Granting minimal privileges is always a best practice and it is often a requirement. Running as a user other than root, and then not allowing privilege escalation to root, are common guardrails within the principle of least privilege. For many tasks, those guardrails work well, but for building docker images, they are problematic. Building a docker image from a Dockerfile with these constraints requires a creative approach involving virtualization.

Table of Contents

Principle of Least Privileges: Why Root Should Be Disallowed
How Root and Privilege Escalation Are Disallowed
Building Docker Images with Buildpacks Works
Building Docker Images from Dockerfiles Does Not Work
Getting Creative: Running the Build in a Virtual Machine
Building the Docker Image
Using the Docker Image to Build a Dockerfile without Root or Privilege Escalation
Improving Performance with KVM

Principle of Least Privileges: Why Root Should Be Disallowed

The principle of least privilege is a security concept that states a user or process should only be granted the minimum level of access necessary to perform their required tasks, meaning they should only have access to the specific data and resources needed to complete their job, and nothing more.

Implementations of the principle of least privilege involve network firewall rules, file system permissions, network share restrictions, CPU time limits, memory limits, and more.
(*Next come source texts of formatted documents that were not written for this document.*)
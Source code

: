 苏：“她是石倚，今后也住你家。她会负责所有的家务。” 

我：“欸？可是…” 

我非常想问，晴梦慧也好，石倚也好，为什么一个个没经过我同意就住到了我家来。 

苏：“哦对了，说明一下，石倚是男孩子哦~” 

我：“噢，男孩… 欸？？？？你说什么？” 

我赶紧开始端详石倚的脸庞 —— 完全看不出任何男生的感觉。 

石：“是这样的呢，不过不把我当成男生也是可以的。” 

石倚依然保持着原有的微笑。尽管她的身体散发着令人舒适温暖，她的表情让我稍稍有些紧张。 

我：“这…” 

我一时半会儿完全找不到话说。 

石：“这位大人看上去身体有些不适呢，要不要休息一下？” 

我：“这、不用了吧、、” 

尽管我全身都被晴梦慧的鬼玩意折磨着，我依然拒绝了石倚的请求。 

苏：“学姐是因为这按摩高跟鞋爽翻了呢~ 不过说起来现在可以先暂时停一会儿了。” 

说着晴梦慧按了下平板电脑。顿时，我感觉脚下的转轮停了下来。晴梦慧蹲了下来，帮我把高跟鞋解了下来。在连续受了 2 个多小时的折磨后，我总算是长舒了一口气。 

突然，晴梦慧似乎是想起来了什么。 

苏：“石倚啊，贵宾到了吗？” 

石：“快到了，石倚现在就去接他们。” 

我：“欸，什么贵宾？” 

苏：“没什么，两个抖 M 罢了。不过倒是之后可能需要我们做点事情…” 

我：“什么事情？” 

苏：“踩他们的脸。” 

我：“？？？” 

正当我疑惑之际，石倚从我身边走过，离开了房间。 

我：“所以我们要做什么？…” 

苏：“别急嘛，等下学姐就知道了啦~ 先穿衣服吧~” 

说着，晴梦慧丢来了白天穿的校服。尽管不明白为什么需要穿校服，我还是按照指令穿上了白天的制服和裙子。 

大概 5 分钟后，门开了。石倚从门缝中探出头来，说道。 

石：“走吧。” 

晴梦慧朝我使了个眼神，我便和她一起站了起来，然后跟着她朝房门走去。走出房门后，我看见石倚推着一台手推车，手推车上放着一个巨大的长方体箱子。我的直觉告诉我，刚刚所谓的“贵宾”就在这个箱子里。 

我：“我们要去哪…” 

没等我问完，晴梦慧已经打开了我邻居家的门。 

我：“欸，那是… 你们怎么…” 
Many of these guardrails present challenges in terms of compliance, but they’re usually relatively easily surmounted. For example, ensuring appropriate file system permissions are in place, credentials are used appropriately, and network proxies are used as required tends to allow tasks to fit within the guardrails.

One of the more challenging guardrails to meet, and also most rewarding in terms of security posture improvements, is to disallow running as root. The root user has a lot of power, such as accessing hardware, altering fundamental system configurations, making any network request, and bypassing local filesystem permissions.

Due to its immense powers, running a task as a limited user is greatly preferred. Security frameworks such as the CIS Benchmarks have rules prohibiting the use of root. Furthermore, running a task as a limited user but allowing the task to escalate privileges to root (using a tool such as sudo, su, doas, etc) is also not ideal. As always, there are exceptions to this rule (some tasks legitimately must run as root); as a general rule, it’s best to deny superuser privileges.

How Root and Privilege Escalation Are Disallowed

The specific way to implement root and privilege escalation disallowance varies by tool. The Linux kernel provides the “No New Privileges” flag upon which all tools are built.

For systemd units, a User other than root should be specified and NoNewPrivileges=true set.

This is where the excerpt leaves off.